Give again, word for word, each line below starting at the one that contains "- Object类的equals，比较的是对象的地址值" and ending at the one that contains "- Apache和Tomcat整合使用".

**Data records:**

_ _ _

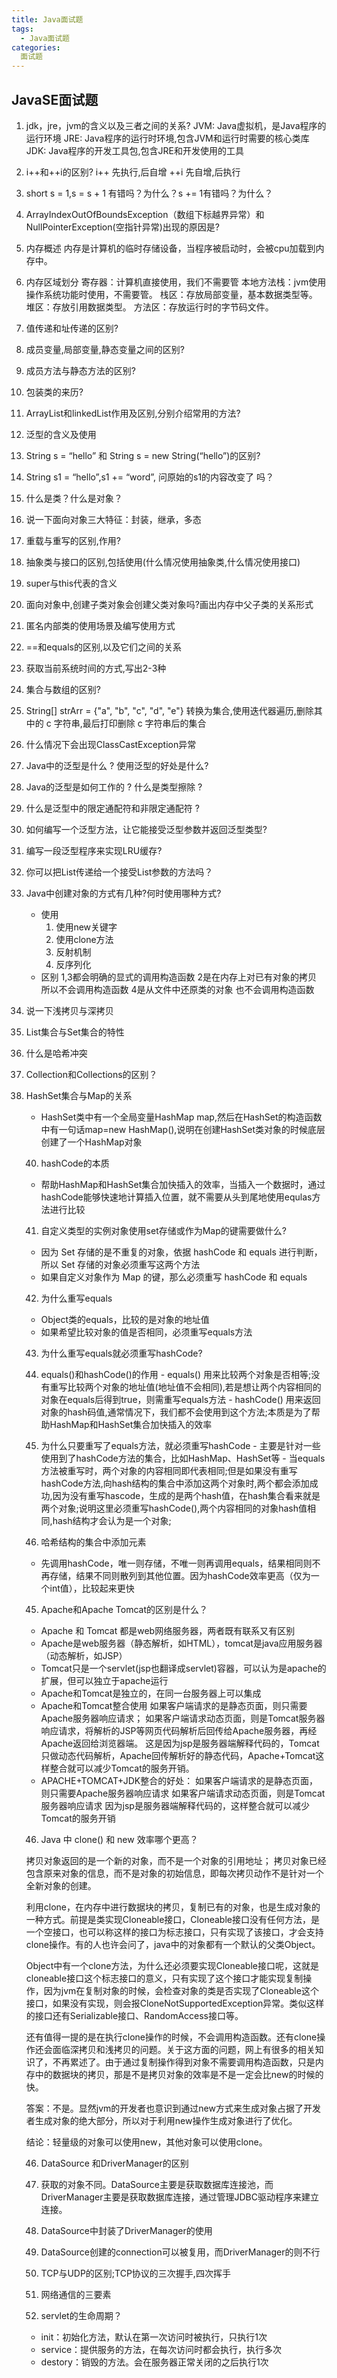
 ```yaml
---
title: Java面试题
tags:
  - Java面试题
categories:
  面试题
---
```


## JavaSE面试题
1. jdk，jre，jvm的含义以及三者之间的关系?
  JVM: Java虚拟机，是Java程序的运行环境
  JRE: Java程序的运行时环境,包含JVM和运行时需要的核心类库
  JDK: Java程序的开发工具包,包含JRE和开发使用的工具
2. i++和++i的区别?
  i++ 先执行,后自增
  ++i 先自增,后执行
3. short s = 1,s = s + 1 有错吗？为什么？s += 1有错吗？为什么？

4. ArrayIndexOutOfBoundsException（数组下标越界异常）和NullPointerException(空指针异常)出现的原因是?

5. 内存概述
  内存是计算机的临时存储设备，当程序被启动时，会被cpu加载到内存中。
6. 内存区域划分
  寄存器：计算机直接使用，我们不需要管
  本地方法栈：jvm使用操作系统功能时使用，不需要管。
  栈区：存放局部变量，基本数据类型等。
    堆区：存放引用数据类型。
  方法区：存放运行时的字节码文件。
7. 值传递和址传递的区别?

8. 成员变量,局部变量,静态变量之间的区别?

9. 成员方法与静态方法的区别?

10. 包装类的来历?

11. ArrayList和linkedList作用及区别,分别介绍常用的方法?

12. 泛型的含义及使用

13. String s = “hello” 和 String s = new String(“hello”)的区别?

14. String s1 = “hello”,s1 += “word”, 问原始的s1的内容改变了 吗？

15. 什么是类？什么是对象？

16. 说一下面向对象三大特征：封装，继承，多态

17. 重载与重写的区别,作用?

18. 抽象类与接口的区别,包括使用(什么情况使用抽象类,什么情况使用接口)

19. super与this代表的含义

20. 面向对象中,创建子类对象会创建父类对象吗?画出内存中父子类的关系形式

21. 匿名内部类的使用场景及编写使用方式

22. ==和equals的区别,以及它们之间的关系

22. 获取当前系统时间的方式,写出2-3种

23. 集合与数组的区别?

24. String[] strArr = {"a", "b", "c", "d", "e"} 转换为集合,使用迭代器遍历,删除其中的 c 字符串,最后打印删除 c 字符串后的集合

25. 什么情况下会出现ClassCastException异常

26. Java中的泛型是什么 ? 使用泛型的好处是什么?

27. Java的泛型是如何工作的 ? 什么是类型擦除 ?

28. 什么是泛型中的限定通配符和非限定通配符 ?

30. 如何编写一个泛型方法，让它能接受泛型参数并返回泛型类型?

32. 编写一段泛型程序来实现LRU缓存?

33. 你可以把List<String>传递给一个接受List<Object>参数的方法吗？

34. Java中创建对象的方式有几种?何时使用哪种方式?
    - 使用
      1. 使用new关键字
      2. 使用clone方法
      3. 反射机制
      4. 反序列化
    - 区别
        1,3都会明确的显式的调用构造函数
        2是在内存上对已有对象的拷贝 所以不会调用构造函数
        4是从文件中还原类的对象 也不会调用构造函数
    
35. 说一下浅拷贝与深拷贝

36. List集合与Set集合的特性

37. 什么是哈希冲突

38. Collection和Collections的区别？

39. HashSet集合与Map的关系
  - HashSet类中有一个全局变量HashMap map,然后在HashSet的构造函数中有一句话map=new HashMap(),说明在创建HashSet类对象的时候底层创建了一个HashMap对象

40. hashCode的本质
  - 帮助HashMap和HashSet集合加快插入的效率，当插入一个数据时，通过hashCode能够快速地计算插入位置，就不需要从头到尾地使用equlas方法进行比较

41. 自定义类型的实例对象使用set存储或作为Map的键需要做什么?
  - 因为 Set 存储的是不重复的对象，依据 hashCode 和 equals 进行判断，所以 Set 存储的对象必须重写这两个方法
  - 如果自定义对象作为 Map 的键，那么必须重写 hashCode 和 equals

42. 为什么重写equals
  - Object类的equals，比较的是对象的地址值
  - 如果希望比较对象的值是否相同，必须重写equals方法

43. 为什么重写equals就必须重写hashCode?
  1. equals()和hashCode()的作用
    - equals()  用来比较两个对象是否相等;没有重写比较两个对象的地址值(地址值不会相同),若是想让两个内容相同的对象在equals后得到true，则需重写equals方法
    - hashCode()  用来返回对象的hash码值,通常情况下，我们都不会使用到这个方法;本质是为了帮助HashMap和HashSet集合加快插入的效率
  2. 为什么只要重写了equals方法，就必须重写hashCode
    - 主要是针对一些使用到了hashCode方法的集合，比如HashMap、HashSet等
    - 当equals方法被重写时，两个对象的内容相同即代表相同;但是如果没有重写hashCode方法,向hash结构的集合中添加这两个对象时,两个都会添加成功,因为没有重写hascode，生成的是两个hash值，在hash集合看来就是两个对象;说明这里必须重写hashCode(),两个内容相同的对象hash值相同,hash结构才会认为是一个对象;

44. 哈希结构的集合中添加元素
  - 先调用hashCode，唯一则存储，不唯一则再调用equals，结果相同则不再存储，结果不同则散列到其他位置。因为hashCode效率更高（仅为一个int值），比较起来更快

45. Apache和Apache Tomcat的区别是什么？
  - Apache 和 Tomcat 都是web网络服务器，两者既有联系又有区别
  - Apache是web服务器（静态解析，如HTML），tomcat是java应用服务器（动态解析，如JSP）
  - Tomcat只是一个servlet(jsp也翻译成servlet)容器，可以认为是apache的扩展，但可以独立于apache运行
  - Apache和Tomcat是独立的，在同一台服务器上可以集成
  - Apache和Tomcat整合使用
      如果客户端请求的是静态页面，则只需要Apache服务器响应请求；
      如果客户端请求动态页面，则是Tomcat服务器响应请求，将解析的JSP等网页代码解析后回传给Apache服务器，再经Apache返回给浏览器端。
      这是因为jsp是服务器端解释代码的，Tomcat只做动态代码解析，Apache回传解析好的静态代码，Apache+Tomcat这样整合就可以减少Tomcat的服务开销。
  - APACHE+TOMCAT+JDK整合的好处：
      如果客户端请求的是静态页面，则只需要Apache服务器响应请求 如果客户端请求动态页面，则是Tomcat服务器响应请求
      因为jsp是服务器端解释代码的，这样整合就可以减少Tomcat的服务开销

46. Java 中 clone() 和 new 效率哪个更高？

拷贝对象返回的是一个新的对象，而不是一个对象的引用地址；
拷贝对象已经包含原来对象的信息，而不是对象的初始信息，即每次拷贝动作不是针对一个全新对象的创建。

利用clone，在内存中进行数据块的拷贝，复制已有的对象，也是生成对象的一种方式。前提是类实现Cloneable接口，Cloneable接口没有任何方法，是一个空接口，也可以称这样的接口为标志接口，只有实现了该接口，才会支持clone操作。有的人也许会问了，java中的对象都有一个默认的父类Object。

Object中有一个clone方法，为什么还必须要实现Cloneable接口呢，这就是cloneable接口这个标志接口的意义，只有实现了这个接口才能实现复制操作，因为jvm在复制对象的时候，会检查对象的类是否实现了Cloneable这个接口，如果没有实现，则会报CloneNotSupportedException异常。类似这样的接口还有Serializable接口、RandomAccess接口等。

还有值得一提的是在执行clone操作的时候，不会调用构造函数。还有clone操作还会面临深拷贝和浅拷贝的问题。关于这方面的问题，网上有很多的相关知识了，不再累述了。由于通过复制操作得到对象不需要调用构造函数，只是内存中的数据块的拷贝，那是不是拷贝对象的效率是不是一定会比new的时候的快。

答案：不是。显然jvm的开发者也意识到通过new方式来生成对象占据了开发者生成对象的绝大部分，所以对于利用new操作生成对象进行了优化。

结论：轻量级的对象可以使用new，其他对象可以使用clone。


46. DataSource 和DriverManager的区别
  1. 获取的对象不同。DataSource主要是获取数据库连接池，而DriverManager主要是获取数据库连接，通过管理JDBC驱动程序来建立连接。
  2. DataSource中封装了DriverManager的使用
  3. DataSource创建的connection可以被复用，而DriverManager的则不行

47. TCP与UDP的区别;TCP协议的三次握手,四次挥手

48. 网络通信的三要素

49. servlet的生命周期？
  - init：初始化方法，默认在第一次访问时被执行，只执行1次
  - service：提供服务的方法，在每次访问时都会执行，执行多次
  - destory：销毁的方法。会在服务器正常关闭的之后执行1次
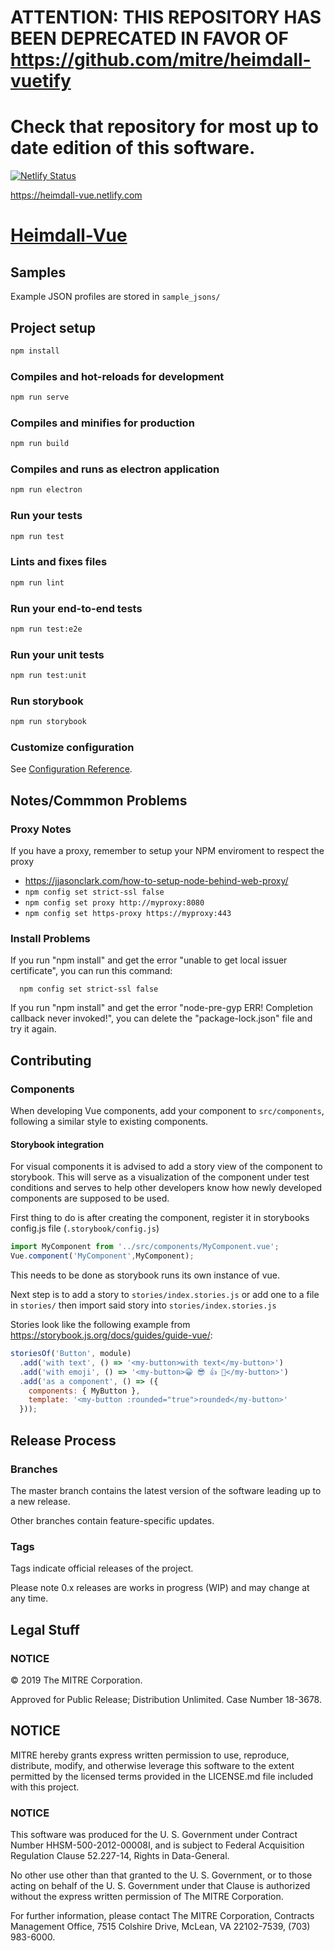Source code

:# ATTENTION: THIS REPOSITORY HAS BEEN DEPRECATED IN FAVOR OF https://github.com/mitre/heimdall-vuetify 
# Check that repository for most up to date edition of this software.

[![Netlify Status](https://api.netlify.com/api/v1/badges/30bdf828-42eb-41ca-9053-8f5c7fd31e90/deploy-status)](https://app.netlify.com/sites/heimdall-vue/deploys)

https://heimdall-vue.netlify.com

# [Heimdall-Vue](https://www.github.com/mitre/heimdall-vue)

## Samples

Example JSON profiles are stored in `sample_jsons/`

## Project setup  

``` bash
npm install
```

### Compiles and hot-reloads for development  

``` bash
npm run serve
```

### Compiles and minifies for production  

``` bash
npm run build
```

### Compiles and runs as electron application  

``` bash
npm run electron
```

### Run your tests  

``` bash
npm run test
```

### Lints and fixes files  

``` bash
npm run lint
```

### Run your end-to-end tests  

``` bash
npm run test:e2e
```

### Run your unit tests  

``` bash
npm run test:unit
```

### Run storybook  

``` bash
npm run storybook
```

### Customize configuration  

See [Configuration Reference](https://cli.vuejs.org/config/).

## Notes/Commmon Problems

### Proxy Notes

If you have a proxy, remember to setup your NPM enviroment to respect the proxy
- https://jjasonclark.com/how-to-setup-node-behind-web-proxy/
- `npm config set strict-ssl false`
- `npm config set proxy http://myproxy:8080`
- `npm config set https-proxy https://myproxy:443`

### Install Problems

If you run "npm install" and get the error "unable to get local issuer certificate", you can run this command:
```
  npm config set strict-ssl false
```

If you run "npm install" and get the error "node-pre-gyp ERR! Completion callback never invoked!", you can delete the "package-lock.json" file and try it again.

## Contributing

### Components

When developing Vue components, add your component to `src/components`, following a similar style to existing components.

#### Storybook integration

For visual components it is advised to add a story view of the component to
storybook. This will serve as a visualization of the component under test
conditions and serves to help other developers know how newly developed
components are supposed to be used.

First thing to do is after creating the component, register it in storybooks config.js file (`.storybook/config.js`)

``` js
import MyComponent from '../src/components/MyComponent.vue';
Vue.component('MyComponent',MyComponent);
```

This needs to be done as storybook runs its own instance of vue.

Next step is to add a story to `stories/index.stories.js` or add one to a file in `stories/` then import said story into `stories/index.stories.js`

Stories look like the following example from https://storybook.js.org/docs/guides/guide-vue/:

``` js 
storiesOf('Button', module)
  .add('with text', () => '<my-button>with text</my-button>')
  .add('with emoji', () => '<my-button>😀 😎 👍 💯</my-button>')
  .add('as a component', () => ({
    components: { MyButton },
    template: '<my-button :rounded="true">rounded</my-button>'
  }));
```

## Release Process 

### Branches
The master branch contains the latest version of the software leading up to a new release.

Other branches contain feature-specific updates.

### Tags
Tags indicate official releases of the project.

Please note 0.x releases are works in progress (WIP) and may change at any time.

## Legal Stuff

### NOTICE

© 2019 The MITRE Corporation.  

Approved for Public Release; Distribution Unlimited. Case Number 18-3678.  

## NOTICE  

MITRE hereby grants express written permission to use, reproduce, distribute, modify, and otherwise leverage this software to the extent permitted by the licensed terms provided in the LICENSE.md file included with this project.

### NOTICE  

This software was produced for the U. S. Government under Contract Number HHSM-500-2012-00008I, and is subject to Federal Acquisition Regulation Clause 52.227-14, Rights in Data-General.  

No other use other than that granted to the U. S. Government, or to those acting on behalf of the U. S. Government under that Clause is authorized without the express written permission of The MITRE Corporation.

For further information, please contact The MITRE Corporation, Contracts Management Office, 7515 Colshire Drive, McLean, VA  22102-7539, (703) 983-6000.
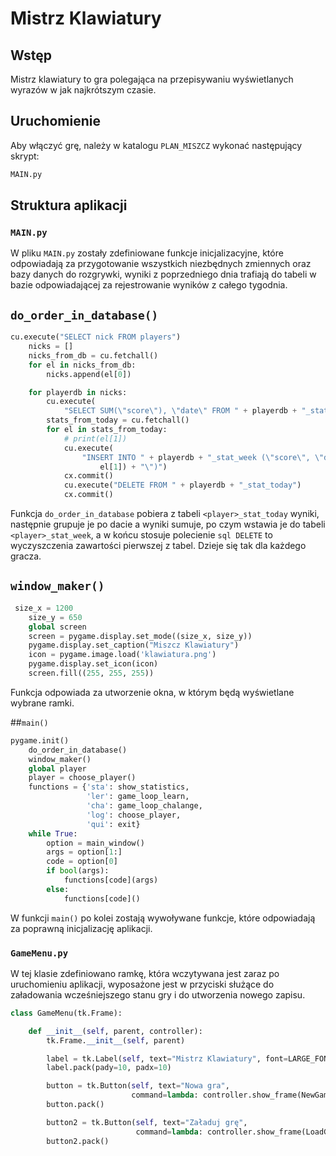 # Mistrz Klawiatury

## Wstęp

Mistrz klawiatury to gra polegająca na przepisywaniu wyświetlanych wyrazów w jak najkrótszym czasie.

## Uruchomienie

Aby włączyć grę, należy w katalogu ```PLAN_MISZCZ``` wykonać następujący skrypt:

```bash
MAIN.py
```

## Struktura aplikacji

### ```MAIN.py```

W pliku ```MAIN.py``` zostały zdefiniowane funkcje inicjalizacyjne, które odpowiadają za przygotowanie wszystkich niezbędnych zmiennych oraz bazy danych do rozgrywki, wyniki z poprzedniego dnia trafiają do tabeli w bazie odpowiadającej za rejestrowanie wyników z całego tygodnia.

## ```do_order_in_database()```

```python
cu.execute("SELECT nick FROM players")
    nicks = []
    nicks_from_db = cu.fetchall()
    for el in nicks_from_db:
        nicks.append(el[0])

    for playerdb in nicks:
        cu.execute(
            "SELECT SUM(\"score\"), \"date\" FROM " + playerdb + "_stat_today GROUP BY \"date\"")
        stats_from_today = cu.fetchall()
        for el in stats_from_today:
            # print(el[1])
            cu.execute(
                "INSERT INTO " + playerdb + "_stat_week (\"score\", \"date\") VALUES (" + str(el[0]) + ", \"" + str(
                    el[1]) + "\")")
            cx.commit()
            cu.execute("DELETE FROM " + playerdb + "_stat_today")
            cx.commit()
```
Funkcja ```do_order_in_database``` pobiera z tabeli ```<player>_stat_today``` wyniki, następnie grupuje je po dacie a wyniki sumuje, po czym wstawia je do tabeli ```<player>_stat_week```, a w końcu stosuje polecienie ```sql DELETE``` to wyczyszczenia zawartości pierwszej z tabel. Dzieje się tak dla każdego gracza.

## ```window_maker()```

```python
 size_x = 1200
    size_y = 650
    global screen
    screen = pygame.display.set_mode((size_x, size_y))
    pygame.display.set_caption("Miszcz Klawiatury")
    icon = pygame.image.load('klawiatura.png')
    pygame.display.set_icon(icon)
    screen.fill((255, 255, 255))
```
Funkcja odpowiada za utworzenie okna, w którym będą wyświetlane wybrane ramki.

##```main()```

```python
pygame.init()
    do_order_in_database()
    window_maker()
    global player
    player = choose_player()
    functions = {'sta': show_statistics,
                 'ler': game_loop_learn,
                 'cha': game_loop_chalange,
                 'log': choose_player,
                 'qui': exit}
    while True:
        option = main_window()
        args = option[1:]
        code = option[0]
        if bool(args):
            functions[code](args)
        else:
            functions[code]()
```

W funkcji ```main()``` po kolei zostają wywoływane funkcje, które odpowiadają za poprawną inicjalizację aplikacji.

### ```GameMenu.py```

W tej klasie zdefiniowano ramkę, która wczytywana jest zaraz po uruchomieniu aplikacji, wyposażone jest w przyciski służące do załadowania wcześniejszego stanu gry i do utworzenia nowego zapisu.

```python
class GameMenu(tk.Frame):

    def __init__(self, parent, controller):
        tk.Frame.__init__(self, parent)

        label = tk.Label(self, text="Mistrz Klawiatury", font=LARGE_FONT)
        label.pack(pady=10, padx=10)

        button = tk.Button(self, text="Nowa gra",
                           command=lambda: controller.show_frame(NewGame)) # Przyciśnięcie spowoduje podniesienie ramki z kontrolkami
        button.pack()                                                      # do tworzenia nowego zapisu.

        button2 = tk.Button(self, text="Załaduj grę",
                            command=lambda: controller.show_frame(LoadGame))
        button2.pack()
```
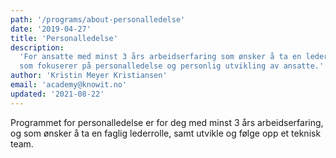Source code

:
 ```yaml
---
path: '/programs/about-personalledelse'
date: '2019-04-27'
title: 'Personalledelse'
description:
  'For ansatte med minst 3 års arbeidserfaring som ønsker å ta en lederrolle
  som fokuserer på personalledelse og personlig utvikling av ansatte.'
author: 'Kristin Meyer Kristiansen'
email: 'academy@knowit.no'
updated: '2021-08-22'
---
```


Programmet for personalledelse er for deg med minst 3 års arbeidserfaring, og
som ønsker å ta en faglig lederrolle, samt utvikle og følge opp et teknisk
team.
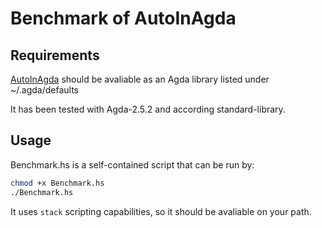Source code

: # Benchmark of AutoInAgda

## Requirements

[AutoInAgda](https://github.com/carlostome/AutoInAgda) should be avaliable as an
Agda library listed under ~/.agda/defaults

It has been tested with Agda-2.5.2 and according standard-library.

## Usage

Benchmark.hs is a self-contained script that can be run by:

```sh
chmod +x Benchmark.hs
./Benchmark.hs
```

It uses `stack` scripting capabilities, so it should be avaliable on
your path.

_ _ _

**Solution:**
  - Object类的equals，比较的是对象的地址值
  - 如果希望比较对象的值是否相同，必须重写equals方法

43. 为什么重写equals就必须重写hashCode?
  1. equals()和hashCode()的作用
    - equals()  用来比较两个对象是否相等;没有重写比较两个对象的地址值(地址值不会相同),若是想让两个内容相同的对象在equals后得到true，则需重写equals方法
    - hashCode()  用来返回对象的hash码值,通常情况下，我们都不会使用到这个方法;本质是为了帮助HashMap和HashSet集合加快插入的效率
  2. 为什么只要重写了equals方法，就必须重写hashCode
    - 主要是针对一些使用到了hashCode方法的集合，比如HashMap、HashSet等
    - 当equals方法被重写时，两个对象的内容相同即代表相同;但是如果没有重写hashCode方法,向hash结构的集合中添加这两个对象时,两个都会添加成功,因为没有重写hascode，生成的是两个hash值，在hash集合看来就是两个对象;说明这里必须重写hashCode(),两个内容相同的对象hash值相同,hash结构才会认为是一个对象;

44. 哈希结构的集合中添加元素
  - 先调用hashCode，唯一则存储，不唯一则再调用equals，结果相同则不再存储，结果不同则散列到其他位置。因为hashCode效率更高（仅为一个int值），比较起来更快

45. Apache和Apache Tomcat的区别是什么？
  - Apache 和 Tomcat 都是web网络服务器，两者既有联系又有区别
  - Apache是web服务器（静态解析，如HTML），tomcat是java应用服务器（动态解析，如JSP）
  - Tomcat只是一个servlet(jsp也翻译成servlet)容器，可以认为是apache的扩展，但可以独立于apache运行
  - Apache和Tomcat是独立的，在同一台服务器上可以集成
  - Apache和Tomcat整合使用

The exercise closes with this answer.